Gunman report sparks Nasa alert
TV grab of Building 44 at Nasa's Johnson Space Center in Houston, Texas
The alert comes after this week's massacre in Virginia
The US space agency, Nasa, has evacuated a building at the Johnson Space Center in Houston after reports that a gunman had been seen.
A Nasa spokesperson could not confirm reports that shots had been fired - or that a man had barricaded himself in.
Police were called to the scene, an engineering office known as Building 44, at about 1340 (1840 GMT).
A Nasa contractor, Jacobs Engineering, has told the BBC that one of its employees is involved in the incident.
The company said it was co-operating with police.
US media have been reporting that the suspect is a white man in his early 50s, but Nasa could not confirm this.
School secured
The Houston police department told the BBC they had sent a helicopter, a canine unit and a special weapons team to the space centre.
Building 44 houses communications equipment and engineering laboratories.

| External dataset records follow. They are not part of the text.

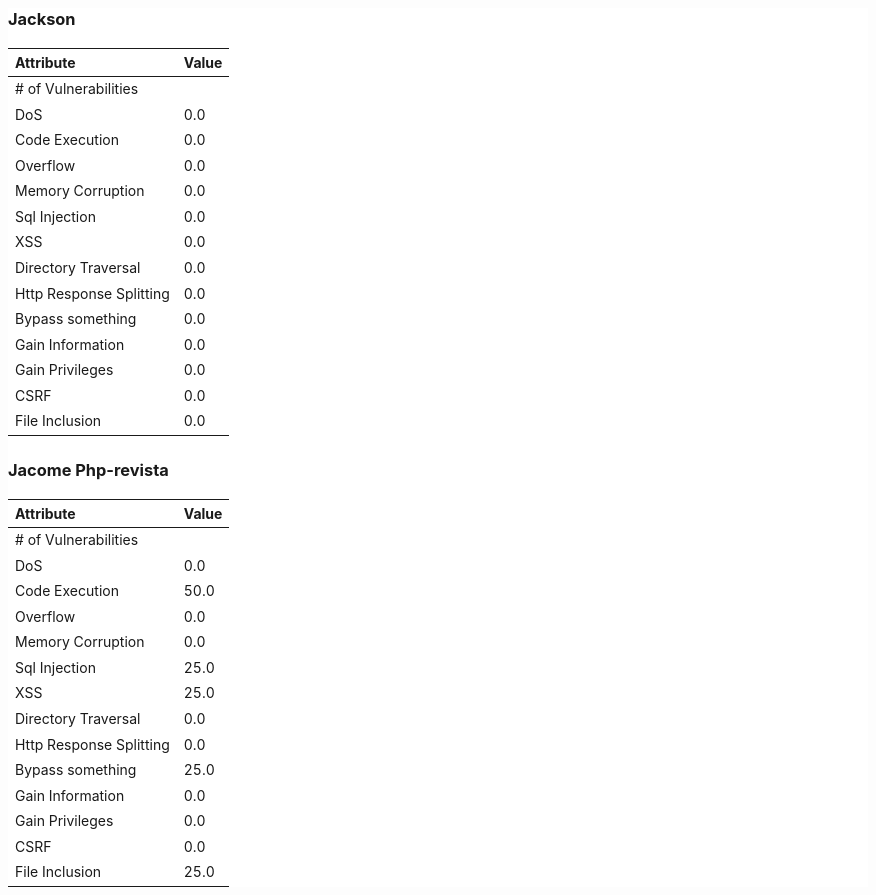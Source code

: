 
### Jackson
| Attribute | Value |
| :------- | :------- |
| # of Vulnerabilities |  | 
| DoS | 0.0 | 
| Code Execution | 0.0 | 
| Overflow | 0.0 | 
| Memory Corruption | 0.0 | 
| Sql Injection | 0.0 | 
| XSS | 0.0 | 
| Directory Traversal | 0.0 | 
| Http Response Splitting | 0.0 | 
| Bypass something | 0.0 | 
| Gain Information | 0.0 | 
| Gain Privileges | 0.0 | 
| CSRF | 0.0 | 
| File Inclusion | 0.0 | 


### Jacome Php-revista
| Attribute | Value |
| :------- | :------- |
| # of Vulnerabilities |  | 
| DoS | 0.0 | 
| Code Execution | 50.0 | 
| Overflow | 0.0 | 
| Memory Corruption | 0.0 | 
| Sql Injection | 25.0 | 
| XSS | 25.0 | 
| Directory Traversal | 0.0 | 
| Http Response Splitting | 0.0 | 
| Bypass something | 25.0 | 
| Gain Information | 0.0 | 
| Gain Privileges | 0.0 | 
| CSRF | 0.0 | 
| File Inclusion | 25.0 | 
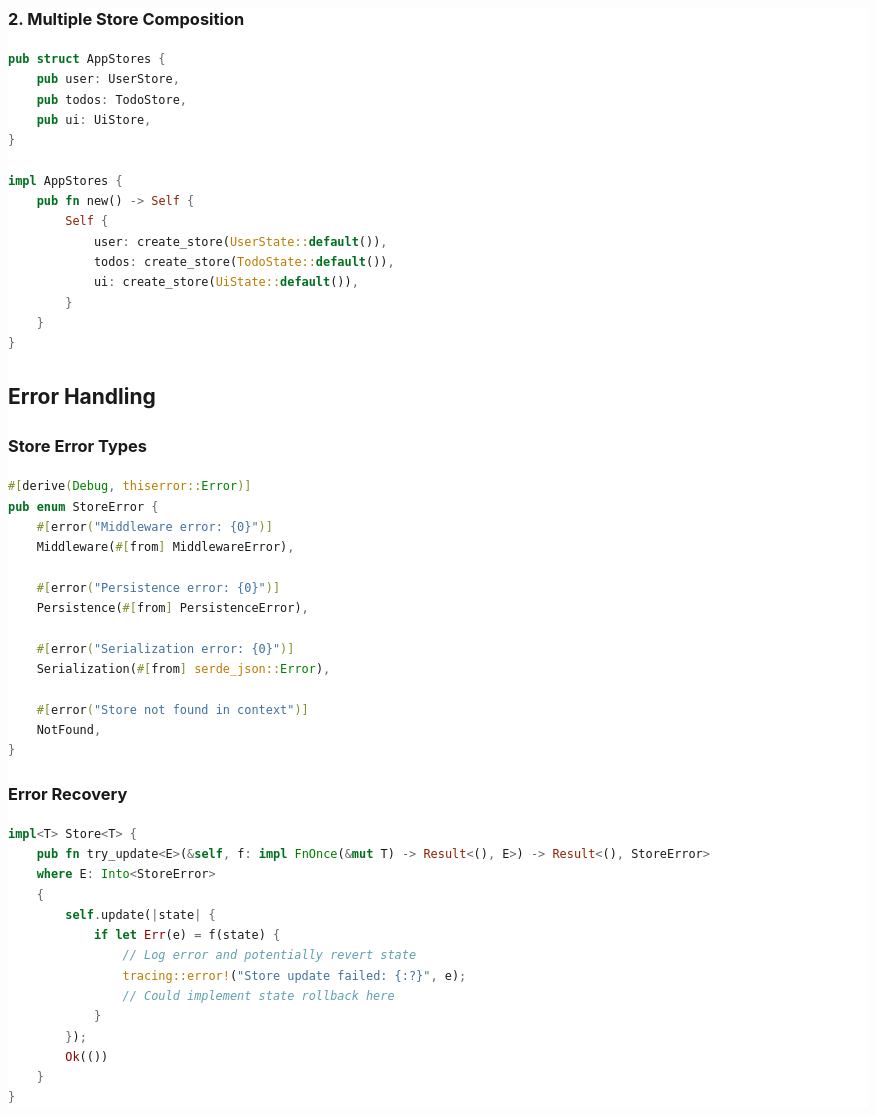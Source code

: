 ### 2. Multiple Store Composition
```rust
pub struct AppStores {
    pub user: UserStore,
    pub todos: TodoStore,
    pub ui: UiStore,
}

impl AppStores {
    pub fn new() -> Self {
        Self {
            user: create_store(UserState::default()),
            todos: create_store(TodoState::default()),
            ui: create_store(UiState::default()),
        }
    }
}
```

## Error Handling

### Store Error Types
```rust
#[derive(Debug, thiserror::Error)]
pub enum StoreError {
    #[error("Middleware error: {0}")]
    Middleware(#[from] MiddlewareError),
    
    #[error("Persistence error: {0}")]
    Persistence(#[from] PersistenceError),
    
    #[error("Serialization error: {0}")]
    Serialization(#[from] serde_json::Error),
    
    #[error("Store not found in context")]
    NotFound,
}
```

### Error Recovery
```rust
impl<T> Store<T> {
    pub fn try_update<E>(&self, f: impl FnOnce(&mut T) -> Result<(), E>) -> Result<(), StoreError> 
    where E: Into<StoreError>
    {
        self.update(|state| {
            if let Err(e) = f(state) {
                // Log error and potentially revert state
                tracing::error!("Store update failed: {:?}", e);
                // Could implement state rollback here
            }
        });
        Ok(())
    }
}
```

The Johnson Space Center contains Nasa's mission control which oversees the agency's space flights.
The centre's staff, numbering several thousand across the sprawling complex, were initially told to remain in their buildings but after several hours were allowed to leave the complex.
An intermediate school near the building was also secured for several hours.
The alert comes less than a week after a gunman killed 32 students and teaching staff at Virginia Tech university before killing himself.
The BBC's Adam Brookes in Washington says there has been a rash of security alerts across the US, which is also marking the eighth anniversary of the Columbine school massacre in which 15 people died.